RomaMed

Servizi Medici


Parliamo di...


L’intensità fa la differenza


Sulla base delle dichiarazioni rilasciate dai pazienti durante gli incontri è stato possibile tracciare una scala di attività a quattro livelli: strenua, moderata, leggera e sedentaria. L’attività strenua includeva anche un aspetto competitivo e la capacità di resistenza allo sforzo magari richiesto da un gioco di squadra. La moderazione prevedeva attività che comportavano piacere e rilassamento; un’attività leggera includeva solo un leggero esercizio fisico; venivano considerate attività sedentarie tutte quelle che si potevano svolgere stando seduti. Sulla base delle risposte e della sovrapposizione dei dati raccolti in quasi 15 anni, è stata osservato che il livello di intensità dell’attività fisica calava soprattutto tra le donne, nelle fasce di età più avanzate, in presenza di diabete, ipertensione tabagismo e familiarità con malattie cardiache coronariche insorte precocemente. Non c’erano differenze tra gli indici di massa corporea anche se chi faceva meno attività fisica aveva un peso corporeo più basso, indice di una minore prestanza fisica. Inoltre, è stato individuato un gradiente di rischio dai gruppi più attivi a quelli meno attivi che vedeva aumentare il rischio di eventi cardiovascolari, nei soggetti sedentari, da 1,6 a 2 volte.
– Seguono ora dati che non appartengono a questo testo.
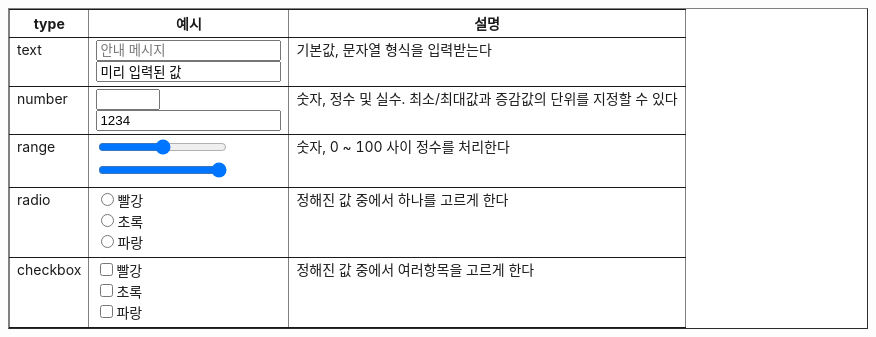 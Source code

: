 <table border="1" cellpadding="10" cellspacing="0">
        <thead>
            <tr>
                <th>type</th>
                <th>예시</th>
                <th>설명</th>
            </tr>
        </thead>
        <tbody>
            <tr>
                <td>text</td>
                <td>
                    <input type="text" name="t1" placeholder="안내 메시지"><br>
                    <input type="text" name="t2" value="미리 입력된 값">
                </td>
                <td>기본값, 문자열 형식을 입력받는다</td>
            </tr>
            <tr>
                <td>number</td>
                <td>
                    <input type="number" name="t3" min="0" max="100" step="5"><br>
                    <input type="number" name="t4" value="1234" step="0.1">
                </td>
                <td>숫자, 정수 및 실수. 최소/최대값과 증감값의 단위를 지정할 수 있다</td>
            </tr>
            <tr>
                <td>range</td>
                <td>
                    <input type="range" name="t5" min="0" max="100">
                    <span class="rangeValue"></span>
                    <br>
                    <input type="range" name="t6" value="100">
                    <span class="rangeValue"></span>
                </td>
                <script>
                    const rangeList = document.querySelectorAll('input[type="range"]')
                    rangeList.forEach(r => {
                        const span = r.nextElementSibling
                        span.innerText = r.value
                        r.onchange = (event) => {
                            span.innerText = event.target.value
                        }
                    })
                </script>
                <td>숫자, 0 ~ 100 사이 정수를 처리한다</td>
            </tr>
            <tr>
                <td>radio</td>
                <td>
                    <input type="radio" name="t7" value="red">빨강<br>
                    <input type="radio" name="t7" value="green">초록<br>
                    <label><input type="radio" name="t7" value="blue">파랑</label>
                </td>
                <td>정해진 값 중에서 하나를 고르게 한다</td>
            </tr>
            <tr>
                <td>checkbox</td>
                <td>
                    <input type="checkbox" name="t8" value="red">빨강<br>
                    <input type="checkbox" name="t8" value="green">초록<br>
                    <label><input type="checkbox" name="t8" value="blue">파랑</label>
                </td>
                <td>정해진 값 중에서 여러항목을 고르게 한다</td>
            </tr> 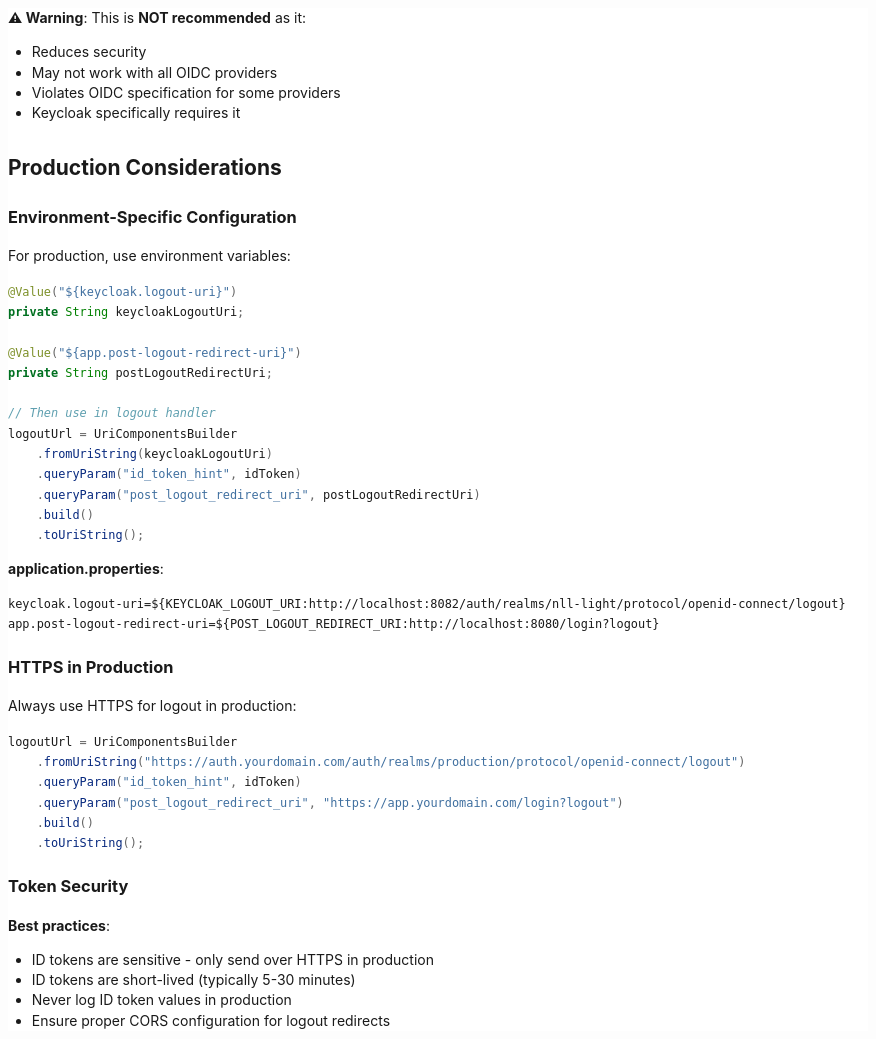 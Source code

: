 **⚠️ Warning**: This is **NOT recommended** as it:
- Reduces security
- May not work with all OIDC providers
- Violates OIDC specification for some providers
- Keycloak specifically requires it

## Production Considerations

### Environment-Specific Configuration

For production, use environment variables:

```java
@Value("${keycloak.logout-uri}")
private String keycloakLogoutUri;

@Value("${app.post-logout-redirect-uri}")
private String postLogoutRedirectUri;

// Then use in logout handler
logoutUrl = UriComponentsBuilder
    .fromUriString(keycloakLogoutUri)
    .queryParam("id_token_hint", idToken)
    .queryParam("post_logout_redirect_uri", postLogoutRedirectUri)
    .build()
    .toUriString();
```

**application.properties**:
```properties
keycloak.logout-uri=${KEYCLOAK_LOGOUT_URI:http://localhost:8082/auth/realms/nll-light/protocol/openid-connect/logout}
app.post-logout-redirect-uri=${POST_LOGOUT_REDIRECT_URI:http://localhost:8080/login?logout}
```

### HTTPS in Production

Always use HTTPS for logout in production:
```java
logoutUrl = UriComponentsBuilder
    .fromUriString("https://auth.yourdomain.com/auth/realms/production/protocol/openid-connect/logout")
    .queryParam("id_token_hint", idToken)
    .queryParam("post_logout_redirect_uri", "https://app.yourdomain.com/login?logout")
    .build()
    .toUriString();
```

### Token Security

**Best practices**:
- ID tokens are sensitive - only send over HTTPS in production
- ID tokens are short-lived (typically 5-30 minutes)
- Never log ID token values in production
- Ensure proper CORS configuration for logout redirects
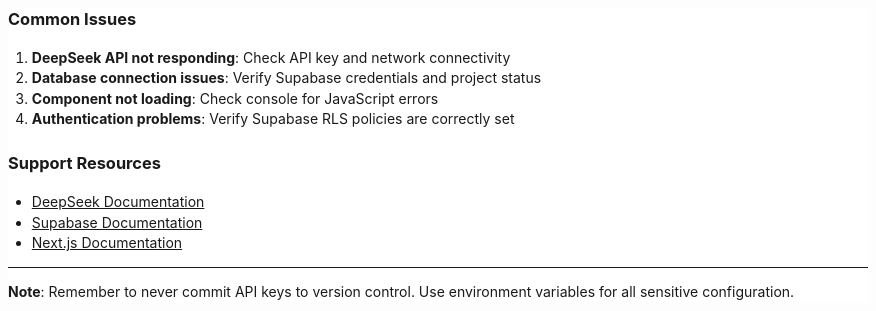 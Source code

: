 ### Common Issues

1. **DeepSeek API not responding**: Check API key and network connectivity
2. **Database connection issues**: Verify Supabase credentials and project status
3. **Component not loading**: Check console for JavaScript errors
4. **Authentication problems**: Verify Supabase RLS policies are correctly set

### Support Resources

- [DeepSeek Documentation](https://platform.deepseek.com/docs)
- [Supabase Documentation](https://supabase.com/docs)
- [Next.js Documentation](https://nextjs.org/docs)

---

**Note**: Remember to never commit API keys to version control. Use environment variables for all sensitive configuration. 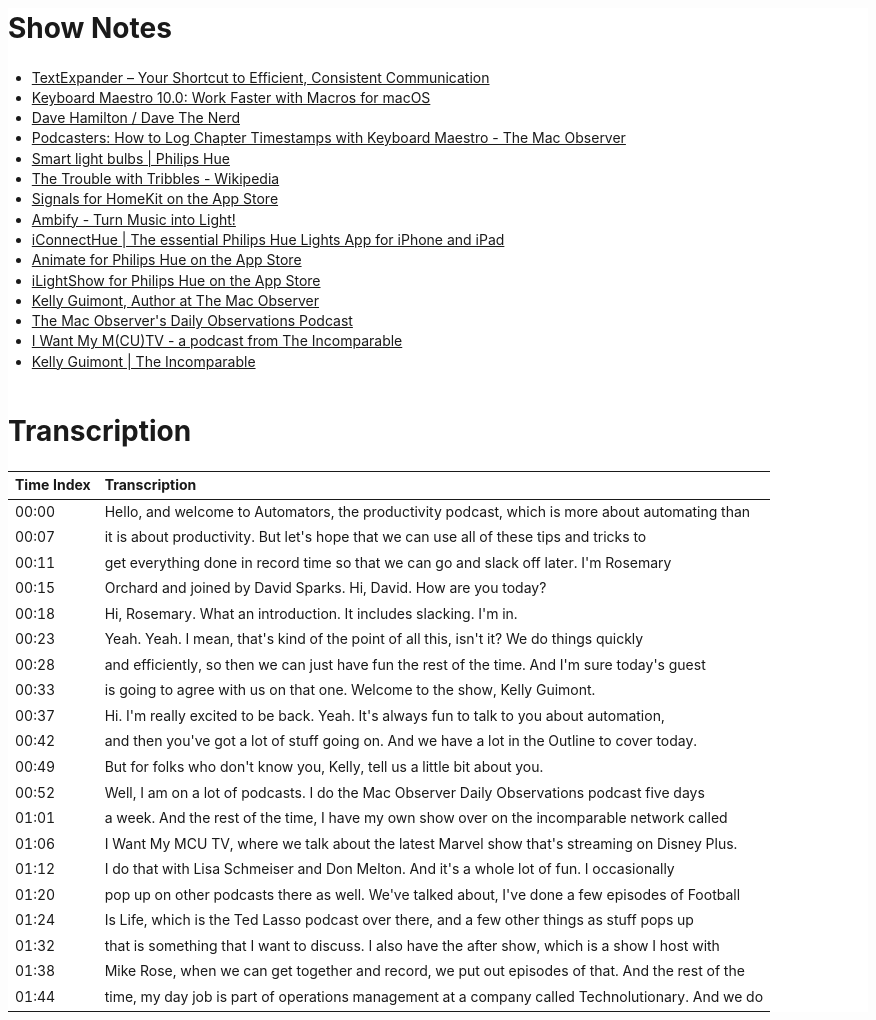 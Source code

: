 # Show Notes
- [TextExpander – Your Shortcut to Efficient, Consistent Communication](https://textexpander.com/)
- [Keyboard Maestro 10.0: Work Faster with Macros for macOS](https://www.keyboardmaestro.com/main/)
- [Dave Hamilton / Dave The Nerd](https://www.davethenerd.com/about-dave/)
- [Podcasters: How to Log Chapter Timestamps with Keyboard Maestro - The Mac Observer](https://www.macobserver.com/tips/how-to/podcasters-chapters-timestamps-keyboard-maestro/)
- [Smart light bulbs | Philips Hue](https://www.philips-hue.com/en-gb/products/smart-light-bulbs)
- [The Trouble with Tribbles - Wikipedia](https://en.wikipedia.org/wiki/The_Trouble_with_Tribbles)
- [‎Signals for HomeKit on the App Store](https://apps.apple.com/us/app/signals-for-homekit/id1453293391)
- [Ambify - Turn Music into Light!](http://getAmbify.com/iOS.html)
- [iConnectHue | The essential Philips Hue Lights App for iPhone and iPad](https://iconnecthue.com/)
- [‎Animate for Philips Hue on the App Store](https://apps.apple.com/gb/app/animate-for-philips-hue/id1473590972)
- [‎iLightShow for Philips Hue on the App Store](https://apps.apple.com/us/app/ilightshow-for-philips-hue/id1247273887)
- [Kelly Guimont, Author at The Mac Observer](https://www.macobserver.com/author/kelly-guimont/)
- [The Mac Observer's Daily Observations Podcast](https://www.macobserver.com/show/tmo-daily-observations/)
- [I Want My M(CU)TV - a podcast from The Incomparable](https://www.theincomparable.com/mcutv/)
- [Kelly Guimont | The Incomparable](https://www.theincomparable.com/person/kelly-guimont/)

# Transcription
  
| Time Index | Transcription                                                                                            |
| :--------- | :------------------------------------------------------------------------------------------------------- |
| 00:00      | Hello, and welcome to Automators, the productivity podcast, which is more about automating than          |
| 00:07      | it is about productivity. But let's hope that we can use all of these tips and tricks to                 |
| 00:11      | get everything done in record time so that we can go and slack off later. I'm Rosemary                   |
| 00:15      | Orchard and joined by David Sparks. Hi, David. How are you today?                                        |
| 00:18      | Hi, Rosemary. What an introduction. It includes slacking. I'm in.                                        |
| 00:23      | Yeah. Yeah. I mean, that's kind of the point of all this, isn't it? We do things quickly                 |
| 00:28      | and efficiently, so then we can just have fun the rest of the time. And I'm sure today's guest           |
| 00:33      | is going to agree with us on that one. Welcome to the show, Kelly Guimont.                                |
| 00:37      | Hi. I'm really excited to be back. Yeah. It's always fun to talk to you about automation,                |
| 00:42      | and then you've got a lot of stuff going on. And we have a lot in the Outline to cover today.            |
| 00:49      | But for folks who don't know you, Kelly, tell us a little bit about you.                                 |
| 00:52      | Well, I am on a lot of podcasts. I do the Mac Observer Daily Observations podcast five days              |
| 01:01      | a week. And the rest of the time, I have my own show over on the incomparable network called             |
| 01:06      | I Want My MCU TV, where we talk about the latest Marvel show that's streaming on Disney Plus.            |
| 01:12      | I do that with Lisa Schmeiser and Don Melton. And it's a whole lot of fun. I occasionally                |
| 01:20      | pop up on other podcasts there as well. We've talked about, I've done a few episodes of Football         |
| 01:24      | Is Life, which is the Ted Lasso podcast over there, and a few other things as stuff pops up              |
| 01:32      | that is something that I want to discuss. I also have the after show, which is a show I host with        |
| 01:38      | Mike Rose, when we can get together and record, we put out episodes of that. And the rest of the         |
| 01:44      | time, my day job is part of operations management at a company called Technolutionary. And we do         |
Anche a parità di altre variabili, come età, abitudine al fumo, colesterolemia e altre, il gradiente si attenuava, ma rimaneva evidente, a confermare un valore predittivo e indipendente dell’attività fisica e dell’intensità della stessa. Assodato, per buon senso e per evidenze scientifiche, che fare esercizio fa bene quando si sta bene a maggior ragione quando di soffre di una patologia coronarica l’attività fisica non può essere abbandonata. Tanto meno esclusa.